The National Association of Statutory Health Insurance Funds welcomes the fact that, with “caution, operation” a discussion about undesirable developments has started. "The initiative shows that there is a growing awareness within the medical profession that there are always unnecessary operations," said association spokesman Florian Lanz on request. Lanz cannot imagine that the health insurances will pay for the advice on the Internet. "If we were to pay for online second opinions on a regular basis, then we would accept that the quality of medical diagnosis and advice is so poor that it becomes necessary," explained Lanz. It is important to ensure that such portals, as helpful as they may be in individual cases, are not necessary overall.

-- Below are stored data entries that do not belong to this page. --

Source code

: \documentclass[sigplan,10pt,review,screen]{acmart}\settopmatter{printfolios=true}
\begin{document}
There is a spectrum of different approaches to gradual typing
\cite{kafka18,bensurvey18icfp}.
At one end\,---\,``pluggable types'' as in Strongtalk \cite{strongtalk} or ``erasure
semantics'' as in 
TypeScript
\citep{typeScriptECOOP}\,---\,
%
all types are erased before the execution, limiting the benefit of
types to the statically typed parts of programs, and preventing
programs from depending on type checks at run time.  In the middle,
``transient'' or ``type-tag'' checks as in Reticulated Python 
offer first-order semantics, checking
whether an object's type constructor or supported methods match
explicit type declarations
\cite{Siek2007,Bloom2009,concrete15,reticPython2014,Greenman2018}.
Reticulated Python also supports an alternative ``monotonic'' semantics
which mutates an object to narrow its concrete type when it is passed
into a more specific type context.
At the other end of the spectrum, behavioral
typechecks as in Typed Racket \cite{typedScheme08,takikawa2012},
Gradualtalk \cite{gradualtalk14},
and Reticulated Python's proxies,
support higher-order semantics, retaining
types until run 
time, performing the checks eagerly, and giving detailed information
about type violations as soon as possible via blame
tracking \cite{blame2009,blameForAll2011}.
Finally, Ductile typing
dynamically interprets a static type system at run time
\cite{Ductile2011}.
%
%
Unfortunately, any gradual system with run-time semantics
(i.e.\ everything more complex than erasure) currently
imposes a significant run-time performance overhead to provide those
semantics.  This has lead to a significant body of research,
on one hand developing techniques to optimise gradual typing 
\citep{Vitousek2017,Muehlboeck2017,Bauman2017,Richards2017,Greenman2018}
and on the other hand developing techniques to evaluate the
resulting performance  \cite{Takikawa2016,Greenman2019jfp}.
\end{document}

The medical lawyer Dr. jur. Albrecht Wienke from Cologne has concerns about professional law: The participation of German doctors on the portal based in Switzerland could violate the (model) professional code. There it says in Section 7 (3) that doctors are not allowed to provide individual treatment, in particular advice, neither exclusively by post, in newspapers or magazines, nor exclusively via communication media or computer networks. The North Rhine Medical Association, for example, has adopted this passage unchanged in the professional code. Since advice without patient contact is not offered as an exception, but rather systematically, it is questionable in terms of professional law, said Wienke.

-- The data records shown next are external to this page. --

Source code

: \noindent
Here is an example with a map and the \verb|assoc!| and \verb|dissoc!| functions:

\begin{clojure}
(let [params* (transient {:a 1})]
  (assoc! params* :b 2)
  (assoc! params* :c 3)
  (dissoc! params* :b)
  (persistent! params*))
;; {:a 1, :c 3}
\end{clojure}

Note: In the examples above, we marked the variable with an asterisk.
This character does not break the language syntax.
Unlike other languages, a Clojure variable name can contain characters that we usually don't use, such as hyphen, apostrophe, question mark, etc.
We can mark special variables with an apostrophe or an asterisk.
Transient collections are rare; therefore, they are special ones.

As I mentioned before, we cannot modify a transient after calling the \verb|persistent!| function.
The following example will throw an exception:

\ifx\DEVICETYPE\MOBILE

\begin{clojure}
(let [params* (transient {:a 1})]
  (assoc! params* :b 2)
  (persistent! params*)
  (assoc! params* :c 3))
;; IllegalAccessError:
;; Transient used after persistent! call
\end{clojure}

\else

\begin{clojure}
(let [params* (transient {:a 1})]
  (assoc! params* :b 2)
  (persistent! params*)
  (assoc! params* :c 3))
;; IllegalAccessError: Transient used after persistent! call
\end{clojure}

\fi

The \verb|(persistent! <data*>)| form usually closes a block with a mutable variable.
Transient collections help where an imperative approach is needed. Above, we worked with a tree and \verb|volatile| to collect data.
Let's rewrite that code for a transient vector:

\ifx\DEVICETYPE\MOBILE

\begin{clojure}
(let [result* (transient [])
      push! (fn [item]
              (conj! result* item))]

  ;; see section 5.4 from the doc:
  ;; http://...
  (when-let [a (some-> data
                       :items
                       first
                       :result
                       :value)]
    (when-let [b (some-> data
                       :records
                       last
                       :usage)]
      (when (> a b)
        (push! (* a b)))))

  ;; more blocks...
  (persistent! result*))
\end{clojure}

Dr. rer. nat. Nicola Siegmund-Schultze

Dr. med. Birgit Hibbeler

3 questions to. . .

Prof. Dr. med. Hans H. Pässler (71), surgeon and trauma surgeon, initiator of www.vorsicht-operation.de

Primum nil nocere - do not harm the patient: have doctors forgotten this principle?

Pässler: That's right. This is not because of the doctors themselves, but because our medicine is very commercialized. One or the other indication is then made that would not be necessary. So the OP numbers get out of hand. This is a system error. Doctors are lured into it and trapped in it.

How are the reactions to your internet portal? Are there any colleagues who you see as polluting the nest?

Pässler: So far, the reactions have been positive. There were even more colleagues who would like to take part. The interest from the patient side is incredibly high. We've had days with more than 100,000 clicks.

Are you interested in a second opinion in individual cases or do you want to initiate a fundamental debate?

Pässler: A fundamental debate is certainly necessary. In the hospital we have the tiresome DRGs and volume agreements that you don't want to go below. Outpatient surgeons are also under economic pressure. For us retired experts, our online second opinion offer is also about having a nice and meaningful job.